_Assignment_:
Every line of the listing that contains the word "relevant" is to be copied out.

_Data for this exercise_:

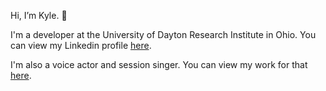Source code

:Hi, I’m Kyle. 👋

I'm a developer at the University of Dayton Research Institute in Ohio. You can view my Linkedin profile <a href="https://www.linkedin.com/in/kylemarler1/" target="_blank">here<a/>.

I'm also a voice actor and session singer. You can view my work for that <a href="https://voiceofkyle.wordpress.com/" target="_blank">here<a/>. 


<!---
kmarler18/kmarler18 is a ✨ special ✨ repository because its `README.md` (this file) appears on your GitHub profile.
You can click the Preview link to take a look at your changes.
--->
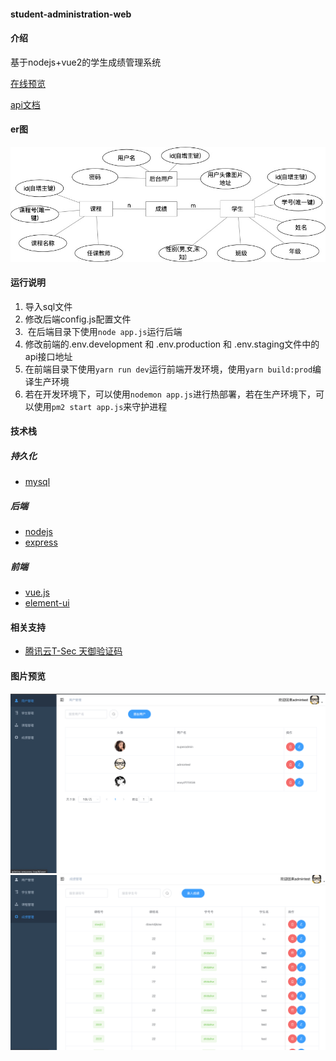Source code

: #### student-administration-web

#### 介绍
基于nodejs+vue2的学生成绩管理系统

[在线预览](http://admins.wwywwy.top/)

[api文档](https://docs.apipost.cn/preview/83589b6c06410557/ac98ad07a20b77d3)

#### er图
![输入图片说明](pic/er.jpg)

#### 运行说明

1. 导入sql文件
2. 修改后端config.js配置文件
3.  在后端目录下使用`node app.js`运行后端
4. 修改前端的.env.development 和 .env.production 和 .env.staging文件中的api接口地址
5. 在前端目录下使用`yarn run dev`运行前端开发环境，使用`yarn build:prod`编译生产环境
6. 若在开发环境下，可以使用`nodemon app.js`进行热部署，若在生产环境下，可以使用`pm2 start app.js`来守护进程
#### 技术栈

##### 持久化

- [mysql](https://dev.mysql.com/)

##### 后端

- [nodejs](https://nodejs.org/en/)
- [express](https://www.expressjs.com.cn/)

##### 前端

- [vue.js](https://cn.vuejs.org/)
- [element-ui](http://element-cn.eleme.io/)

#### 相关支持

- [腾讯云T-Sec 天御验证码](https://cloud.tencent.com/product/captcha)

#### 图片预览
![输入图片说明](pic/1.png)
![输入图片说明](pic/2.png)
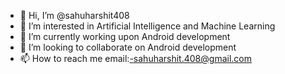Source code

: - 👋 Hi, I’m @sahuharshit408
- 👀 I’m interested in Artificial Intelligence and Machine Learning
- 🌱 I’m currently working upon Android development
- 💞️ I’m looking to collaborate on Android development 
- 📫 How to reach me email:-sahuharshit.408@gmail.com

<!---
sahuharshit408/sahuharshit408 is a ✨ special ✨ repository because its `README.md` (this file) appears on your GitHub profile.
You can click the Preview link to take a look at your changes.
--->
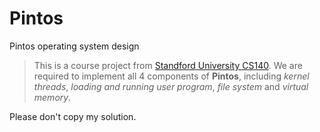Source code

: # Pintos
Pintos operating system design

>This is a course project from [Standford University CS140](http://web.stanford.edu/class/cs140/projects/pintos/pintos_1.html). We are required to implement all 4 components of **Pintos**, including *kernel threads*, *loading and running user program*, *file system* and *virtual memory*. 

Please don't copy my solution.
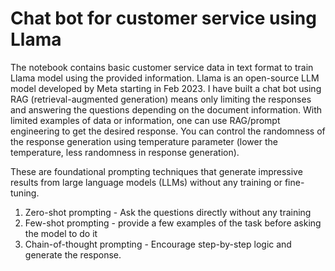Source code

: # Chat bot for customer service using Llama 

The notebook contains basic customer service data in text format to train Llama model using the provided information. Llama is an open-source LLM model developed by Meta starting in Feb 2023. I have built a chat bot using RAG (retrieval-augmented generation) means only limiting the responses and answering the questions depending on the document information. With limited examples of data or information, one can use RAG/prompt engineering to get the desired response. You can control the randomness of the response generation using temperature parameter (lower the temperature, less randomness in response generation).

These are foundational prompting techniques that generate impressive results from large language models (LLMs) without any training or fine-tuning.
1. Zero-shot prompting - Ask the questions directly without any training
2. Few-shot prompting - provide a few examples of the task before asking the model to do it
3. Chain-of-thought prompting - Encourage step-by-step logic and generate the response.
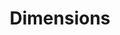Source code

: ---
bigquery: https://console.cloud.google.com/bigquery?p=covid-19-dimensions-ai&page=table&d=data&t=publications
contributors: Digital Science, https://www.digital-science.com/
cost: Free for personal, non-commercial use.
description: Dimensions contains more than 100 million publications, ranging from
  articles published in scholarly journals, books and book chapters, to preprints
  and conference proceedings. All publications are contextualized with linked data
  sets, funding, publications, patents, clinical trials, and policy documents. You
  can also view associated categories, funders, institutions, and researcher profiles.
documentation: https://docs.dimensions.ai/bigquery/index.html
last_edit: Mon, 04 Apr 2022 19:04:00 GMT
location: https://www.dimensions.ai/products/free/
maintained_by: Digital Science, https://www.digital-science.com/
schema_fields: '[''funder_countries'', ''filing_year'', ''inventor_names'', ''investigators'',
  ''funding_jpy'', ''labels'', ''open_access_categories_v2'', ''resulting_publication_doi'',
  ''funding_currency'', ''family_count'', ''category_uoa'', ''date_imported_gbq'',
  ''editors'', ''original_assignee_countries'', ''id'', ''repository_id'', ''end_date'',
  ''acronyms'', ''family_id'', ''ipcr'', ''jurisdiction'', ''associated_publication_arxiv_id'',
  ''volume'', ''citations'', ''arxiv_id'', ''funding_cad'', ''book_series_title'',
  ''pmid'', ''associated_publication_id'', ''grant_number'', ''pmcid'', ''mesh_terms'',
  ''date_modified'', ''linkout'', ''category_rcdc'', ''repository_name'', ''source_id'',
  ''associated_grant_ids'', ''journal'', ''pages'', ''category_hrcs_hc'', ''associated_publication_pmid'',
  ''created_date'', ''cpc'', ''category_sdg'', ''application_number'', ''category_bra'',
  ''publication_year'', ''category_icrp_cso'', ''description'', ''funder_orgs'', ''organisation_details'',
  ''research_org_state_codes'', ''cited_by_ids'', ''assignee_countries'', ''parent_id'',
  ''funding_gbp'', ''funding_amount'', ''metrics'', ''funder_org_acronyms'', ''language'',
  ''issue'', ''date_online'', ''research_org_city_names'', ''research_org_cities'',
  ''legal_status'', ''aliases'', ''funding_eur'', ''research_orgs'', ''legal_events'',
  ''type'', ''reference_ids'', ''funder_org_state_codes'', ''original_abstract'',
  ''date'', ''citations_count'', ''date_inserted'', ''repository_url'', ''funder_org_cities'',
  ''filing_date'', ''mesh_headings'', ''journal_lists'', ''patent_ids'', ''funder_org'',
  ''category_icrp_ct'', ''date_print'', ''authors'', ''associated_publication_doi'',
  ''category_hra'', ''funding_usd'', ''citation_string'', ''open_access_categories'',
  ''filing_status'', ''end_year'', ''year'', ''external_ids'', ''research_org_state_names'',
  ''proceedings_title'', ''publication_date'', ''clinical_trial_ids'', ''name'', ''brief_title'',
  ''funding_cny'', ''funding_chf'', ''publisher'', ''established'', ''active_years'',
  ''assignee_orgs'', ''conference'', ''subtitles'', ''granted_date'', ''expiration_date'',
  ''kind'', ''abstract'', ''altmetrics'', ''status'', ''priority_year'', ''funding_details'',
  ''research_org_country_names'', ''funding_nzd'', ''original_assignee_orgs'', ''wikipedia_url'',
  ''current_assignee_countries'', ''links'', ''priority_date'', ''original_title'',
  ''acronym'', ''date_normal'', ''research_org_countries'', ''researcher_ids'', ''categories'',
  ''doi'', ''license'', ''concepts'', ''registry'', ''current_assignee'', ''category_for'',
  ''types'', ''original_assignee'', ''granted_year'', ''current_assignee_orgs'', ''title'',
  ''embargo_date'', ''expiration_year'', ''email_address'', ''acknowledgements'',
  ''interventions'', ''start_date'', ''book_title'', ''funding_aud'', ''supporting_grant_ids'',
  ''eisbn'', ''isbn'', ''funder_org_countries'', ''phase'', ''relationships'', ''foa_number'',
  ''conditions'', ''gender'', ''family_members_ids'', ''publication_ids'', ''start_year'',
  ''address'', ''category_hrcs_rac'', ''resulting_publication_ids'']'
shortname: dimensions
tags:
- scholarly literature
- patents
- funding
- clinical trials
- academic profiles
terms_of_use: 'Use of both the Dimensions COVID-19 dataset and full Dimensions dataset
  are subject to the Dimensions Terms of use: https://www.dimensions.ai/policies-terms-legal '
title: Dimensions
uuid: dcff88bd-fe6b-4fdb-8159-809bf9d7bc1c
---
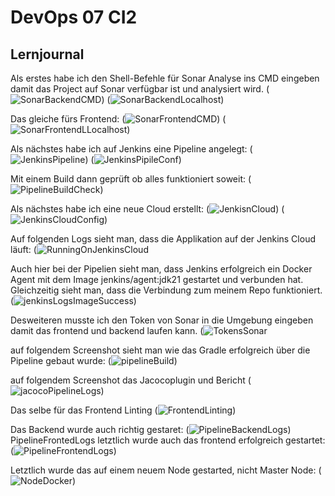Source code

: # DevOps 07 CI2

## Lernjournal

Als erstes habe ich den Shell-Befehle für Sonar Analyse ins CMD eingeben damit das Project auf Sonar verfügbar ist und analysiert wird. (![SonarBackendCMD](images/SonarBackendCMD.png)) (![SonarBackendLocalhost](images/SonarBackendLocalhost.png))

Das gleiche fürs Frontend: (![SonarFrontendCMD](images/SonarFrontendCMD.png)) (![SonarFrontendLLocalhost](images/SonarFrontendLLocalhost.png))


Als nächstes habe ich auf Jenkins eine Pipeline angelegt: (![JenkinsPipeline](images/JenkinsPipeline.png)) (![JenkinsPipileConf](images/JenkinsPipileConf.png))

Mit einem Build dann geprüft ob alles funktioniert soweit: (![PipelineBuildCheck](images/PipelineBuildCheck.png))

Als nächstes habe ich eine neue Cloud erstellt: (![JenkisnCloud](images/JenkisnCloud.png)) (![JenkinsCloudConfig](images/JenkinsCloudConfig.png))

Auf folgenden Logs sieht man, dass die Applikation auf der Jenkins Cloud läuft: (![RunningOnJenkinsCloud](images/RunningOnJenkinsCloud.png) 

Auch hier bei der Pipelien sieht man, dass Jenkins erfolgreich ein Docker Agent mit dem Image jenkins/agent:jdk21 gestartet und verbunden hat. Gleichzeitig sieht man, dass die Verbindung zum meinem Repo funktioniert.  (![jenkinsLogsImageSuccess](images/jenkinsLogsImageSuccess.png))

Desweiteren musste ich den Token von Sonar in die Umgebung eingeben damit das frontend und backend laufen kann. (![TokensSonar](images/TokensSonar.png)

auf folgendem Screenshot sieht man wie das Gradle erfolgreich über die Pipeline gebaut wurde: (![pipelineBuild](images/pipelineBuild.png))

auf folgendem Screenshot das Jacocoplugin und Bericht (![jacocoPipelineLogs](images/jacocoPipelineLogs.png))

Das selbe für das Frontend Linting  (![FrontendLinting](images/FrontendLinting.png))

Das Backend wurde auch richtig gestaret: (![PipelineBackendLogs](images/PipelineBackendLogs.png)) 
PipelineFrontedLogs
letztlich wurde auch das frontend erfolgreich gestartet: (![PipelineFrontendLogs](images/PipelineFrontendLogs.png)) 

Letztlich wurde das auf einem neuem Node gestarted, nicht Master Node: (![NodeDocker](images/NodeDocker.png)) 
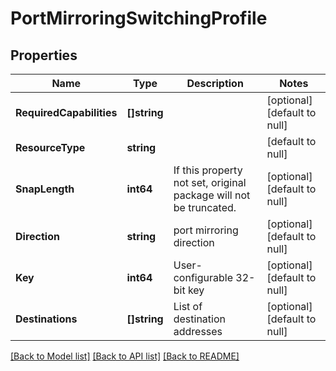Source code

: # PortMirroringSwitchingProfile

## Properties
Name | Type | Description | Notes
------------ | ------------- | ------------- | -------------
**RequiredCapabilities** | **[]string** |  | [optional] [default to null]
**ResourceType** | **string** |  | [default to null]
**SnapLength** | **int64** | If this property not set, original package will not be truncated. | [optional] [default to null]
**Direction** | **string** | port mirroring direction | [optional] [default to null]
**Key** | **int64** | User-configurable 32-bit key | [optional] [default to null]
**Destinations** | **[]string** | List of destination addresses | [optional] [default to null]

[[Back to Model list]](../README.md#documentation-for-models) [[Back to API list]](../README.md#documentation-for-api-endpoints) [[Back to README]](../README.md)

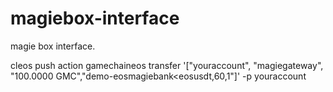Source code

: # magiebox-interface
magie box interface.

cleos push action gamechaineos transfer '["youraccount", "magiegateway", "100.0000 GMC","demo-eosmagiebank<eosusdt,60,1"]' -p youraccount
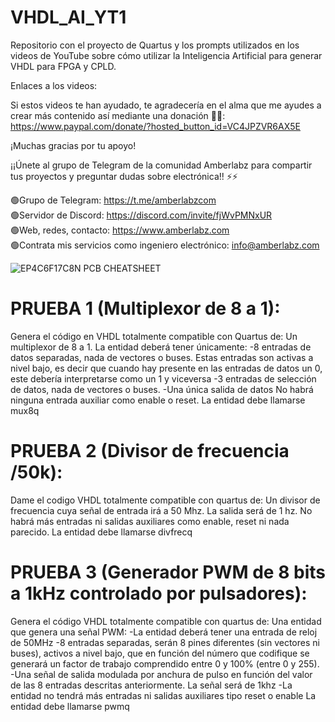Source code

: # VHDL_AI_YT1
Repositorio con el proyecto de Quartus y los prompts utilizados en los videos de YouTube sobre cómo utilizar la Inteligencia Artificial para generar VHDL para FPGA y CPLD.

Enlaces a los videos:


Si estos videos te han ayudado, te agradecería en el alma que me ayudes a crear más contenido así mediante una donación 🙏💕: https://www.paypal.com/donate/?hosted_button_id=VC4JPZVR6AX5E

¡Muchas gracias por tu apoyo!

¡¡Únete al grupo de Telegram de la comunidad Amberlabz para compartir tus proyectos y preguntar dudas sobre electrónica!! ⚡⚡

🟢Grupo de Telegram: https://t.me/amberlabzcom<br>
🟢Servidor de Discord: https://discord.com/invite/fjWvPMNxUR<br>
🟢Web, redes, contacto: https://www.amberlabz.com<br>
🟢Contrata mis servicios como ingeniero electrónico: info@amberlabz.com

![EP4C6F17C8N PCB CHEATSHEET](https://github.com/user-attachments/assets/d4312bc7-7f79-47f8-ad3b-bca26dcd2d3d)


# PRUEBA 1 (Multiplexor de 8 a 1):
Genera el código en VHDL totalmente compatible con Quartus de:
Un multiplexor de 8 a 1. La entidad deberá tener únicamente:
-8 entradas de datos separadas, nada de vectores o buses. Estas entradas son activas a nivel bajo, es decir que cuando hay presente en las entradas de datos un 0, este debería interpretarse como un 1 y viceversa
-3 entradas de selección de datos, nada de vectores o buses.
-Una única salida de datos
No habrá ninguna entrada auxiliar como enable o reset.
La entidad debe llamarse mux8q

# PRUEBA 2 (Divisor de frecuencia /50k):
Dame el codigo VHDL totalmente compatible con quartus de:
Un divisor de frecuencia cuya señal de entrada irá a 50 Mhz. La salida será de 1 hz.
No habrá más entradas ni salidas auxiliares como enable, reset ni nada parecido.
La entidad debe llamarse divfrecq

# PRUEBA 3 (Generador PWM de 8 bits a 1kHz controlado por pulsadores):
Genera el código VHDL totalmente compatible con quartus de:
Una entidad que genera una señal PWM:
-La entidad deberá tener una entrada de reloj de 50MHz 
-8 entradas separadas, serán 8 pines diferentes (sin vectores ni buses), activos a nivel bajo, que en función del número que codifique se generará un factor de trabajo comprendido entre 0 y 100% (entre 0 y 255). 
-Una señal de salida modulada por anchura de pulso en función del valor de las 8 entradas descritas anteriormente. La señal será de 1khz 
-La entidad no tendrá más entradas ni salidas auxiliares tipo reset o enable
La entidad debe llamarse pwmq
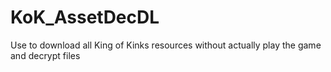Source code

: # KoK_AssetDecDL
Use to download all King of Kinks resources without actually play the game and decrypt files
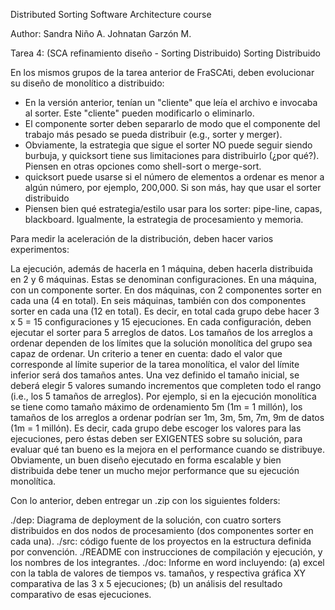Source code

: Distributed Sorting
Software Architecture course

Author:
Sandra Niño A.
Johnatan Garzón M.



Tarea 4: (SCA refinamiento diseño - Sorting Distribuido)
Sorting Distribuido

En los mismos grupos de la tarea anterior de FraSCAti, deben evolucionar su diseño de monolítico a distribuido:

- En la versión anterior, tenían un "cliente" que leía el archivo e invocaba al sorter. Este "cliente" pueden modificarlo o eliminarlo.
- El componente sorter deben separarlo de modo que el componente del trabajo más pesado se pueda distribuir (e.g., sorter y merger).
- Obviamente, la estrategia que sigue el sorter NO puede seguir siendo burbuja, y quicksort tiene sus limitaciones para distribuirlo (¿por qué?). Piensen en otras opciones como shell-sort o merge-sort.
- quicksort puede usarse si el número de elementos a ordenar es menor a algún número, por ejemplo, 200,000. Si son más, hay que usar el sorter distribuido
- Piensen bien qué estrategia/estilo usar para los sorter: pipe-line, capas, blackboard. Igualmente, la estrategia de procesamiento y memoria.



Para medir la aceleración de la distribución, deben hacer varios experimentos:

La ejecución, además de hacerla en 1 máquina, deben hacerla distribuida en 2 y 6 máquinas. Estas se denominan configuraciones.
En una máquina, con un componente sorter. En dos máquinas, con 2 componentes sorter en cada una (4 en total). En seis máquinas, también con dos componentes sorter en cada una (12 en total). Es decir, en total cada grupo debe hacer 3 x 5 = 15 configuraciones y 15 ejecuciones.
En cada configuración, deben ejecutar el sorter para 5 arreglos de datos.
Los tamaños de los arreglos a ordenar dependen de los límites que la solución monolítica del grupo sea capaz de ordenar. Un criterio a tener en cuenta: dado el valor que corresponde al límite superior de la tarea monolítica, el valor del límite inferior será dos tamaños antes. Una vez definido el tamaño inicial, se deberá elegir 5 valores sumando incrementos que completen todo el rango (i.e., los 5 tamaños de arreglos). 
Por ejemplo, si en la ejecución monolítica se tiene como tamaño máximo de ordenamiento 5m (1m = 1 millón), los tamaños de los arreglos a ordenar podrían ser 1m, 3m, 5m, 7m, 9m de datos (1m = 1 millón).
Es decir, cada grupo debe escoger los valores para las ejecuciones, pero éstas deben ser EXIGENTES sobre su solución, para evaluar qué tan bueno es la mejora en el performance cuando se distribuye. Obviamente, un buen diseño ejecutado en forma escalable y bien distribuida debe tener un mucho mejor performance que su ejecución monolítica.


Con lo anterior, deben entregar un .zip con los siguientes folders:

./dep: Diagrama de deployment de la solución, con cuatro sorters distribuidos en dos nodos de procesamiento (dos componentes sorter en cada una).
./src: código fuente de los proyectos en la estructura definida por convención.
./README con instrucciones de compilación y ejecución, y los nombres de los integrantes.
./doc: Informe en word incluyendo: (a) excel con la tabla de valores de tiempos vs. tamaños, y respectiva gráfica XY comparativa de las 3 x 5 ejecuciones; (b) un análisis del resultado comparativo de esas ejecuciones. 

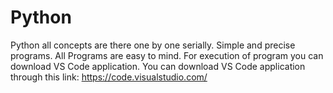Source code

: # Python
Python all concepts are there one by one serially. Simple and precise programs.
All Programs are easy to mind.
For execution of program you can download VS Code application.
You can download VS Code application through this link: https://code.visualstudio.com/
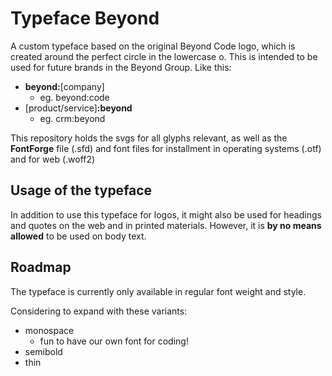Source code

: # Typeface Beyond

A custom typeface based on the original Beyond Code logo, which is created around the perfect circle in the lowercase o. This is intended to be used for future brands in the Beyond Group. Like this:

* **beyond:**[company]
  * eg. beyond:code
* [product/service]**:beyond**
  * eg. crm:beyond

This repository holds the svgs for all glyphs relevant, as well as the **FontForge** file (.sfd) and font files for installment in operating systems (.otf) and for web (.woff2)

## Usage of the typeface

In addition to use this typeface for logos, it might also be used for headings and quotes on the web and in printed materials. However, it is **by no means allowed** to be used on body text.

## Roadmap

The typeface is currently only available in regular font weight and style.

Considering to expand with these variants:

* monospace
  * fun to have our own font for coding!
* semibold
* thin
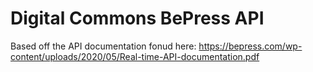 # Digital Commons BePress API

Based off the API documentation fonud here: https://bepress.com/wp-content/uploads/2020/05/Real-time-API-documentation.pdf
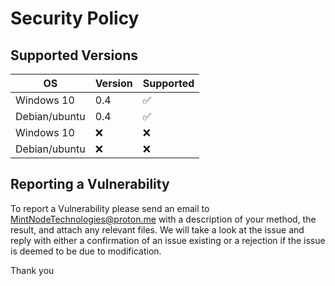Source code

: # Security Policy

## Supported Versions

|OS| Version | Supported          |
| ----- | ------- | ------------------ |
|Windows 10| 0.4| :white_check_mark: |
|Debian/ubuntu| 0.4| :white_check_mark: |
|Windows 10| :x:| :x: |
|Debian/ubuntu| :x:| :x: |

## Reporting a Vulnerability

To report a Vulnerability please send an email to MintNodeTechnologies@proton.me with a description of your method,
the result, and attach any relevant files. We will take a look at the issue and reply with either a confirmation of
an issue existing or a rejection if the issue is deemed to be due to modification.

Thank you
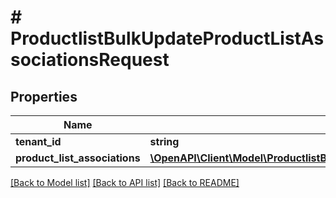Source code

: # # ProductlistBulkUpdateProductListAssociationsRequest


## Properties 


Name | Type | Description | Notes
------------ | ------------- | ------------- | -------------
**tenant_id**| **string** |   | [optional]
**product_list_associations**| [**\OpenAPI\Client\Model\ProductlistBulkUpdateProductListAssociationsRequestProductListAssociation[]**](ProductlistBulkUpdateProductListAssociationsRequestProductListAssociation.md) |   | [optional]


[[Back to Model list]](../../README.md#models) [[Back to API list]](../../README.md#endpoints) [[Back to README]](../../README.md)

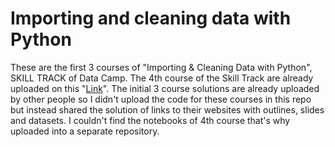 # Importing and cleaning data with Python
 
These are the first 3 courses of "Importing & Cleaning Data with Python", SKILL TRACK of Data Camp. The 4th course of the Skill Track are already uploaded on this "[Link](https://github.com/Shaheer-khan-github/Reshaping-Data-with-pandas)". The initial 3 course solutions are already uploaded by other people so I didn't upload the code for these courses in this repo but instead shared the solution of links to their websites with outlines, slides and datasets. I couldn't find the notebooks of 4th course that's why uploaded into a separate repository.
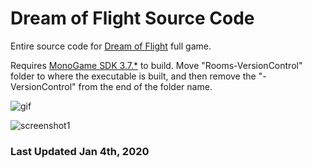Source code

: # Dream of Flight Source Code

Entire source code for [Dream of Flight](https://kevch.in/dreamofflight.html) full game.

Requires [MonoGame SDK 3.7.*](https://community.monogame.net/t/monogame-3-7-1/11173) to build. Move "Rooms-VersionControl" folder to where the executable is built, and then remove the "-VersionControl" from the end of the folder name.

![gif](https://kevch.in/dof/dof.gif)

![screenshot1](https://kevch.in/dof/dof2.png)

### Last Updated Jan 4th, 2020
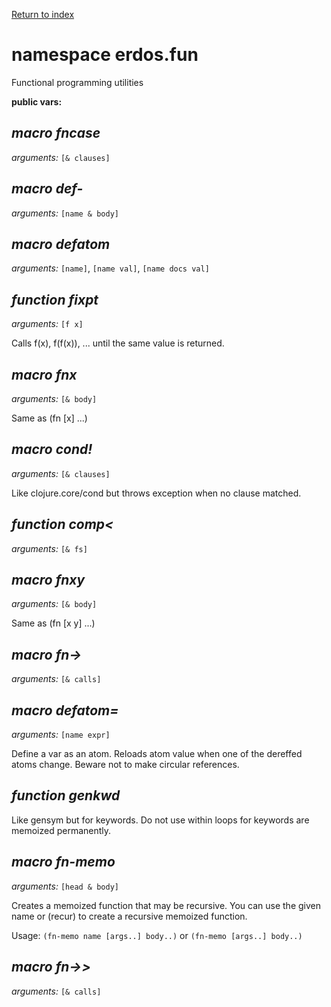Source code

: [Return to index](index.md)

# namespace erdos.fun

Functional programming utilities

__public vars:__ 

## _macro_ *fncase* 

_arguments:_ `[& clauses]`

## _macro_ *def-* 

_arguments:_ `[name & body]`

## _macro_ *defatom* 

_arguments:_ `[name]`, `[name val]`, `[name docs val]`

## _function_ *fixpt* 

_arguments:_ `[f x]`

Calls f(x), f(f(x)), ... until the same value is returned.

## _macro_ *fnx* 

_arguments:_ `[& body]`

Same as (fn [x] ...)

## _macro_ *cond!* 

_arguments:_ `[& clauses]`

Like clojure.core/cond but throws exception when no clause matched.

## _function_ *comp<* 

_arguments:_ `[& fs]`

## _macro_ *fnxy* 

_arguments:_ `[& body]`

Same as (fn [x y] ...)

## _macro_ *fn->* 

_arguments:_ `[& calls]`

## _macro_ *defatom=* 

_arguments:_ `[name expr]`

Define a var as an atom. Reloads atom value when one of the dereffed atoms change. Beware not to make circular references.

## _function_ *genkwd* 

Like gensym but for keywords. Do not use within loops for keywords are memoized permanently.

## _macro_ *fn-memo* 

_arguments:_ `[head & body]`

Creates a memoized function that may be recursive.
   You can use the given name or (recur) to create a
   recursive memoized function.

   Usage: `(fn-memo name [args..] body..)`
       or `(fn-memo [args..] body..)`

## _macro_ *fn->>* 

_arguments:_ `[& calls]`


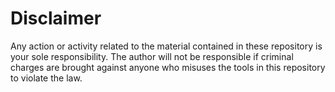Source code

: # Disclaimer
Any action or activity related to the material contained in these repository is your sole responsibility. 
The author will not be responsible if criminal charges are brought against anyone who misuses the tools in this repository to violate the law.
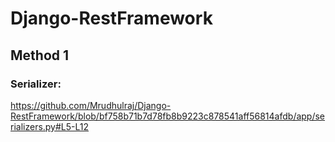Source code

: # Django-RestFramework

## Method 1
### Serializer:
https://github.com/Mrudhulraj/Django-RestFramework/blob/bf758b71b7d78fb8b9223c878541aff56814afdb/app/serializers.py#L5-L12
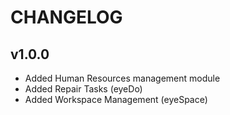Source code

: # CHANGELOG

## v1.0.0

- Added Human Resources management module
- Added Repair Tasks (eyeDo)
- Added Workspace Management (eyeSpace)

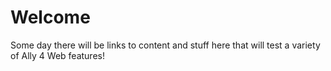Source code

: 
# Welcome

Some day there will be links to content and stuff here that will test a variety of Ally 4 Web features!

_Your response_:
This repository holds the svgs for all glyphs relevant, as well as the **FontForge** file (.sfd) and font files for installment in operating systems (.otf) and for web (.woff2)
the result, and attach any relevant files. We will take a look at the issue and reply with either a confirmation of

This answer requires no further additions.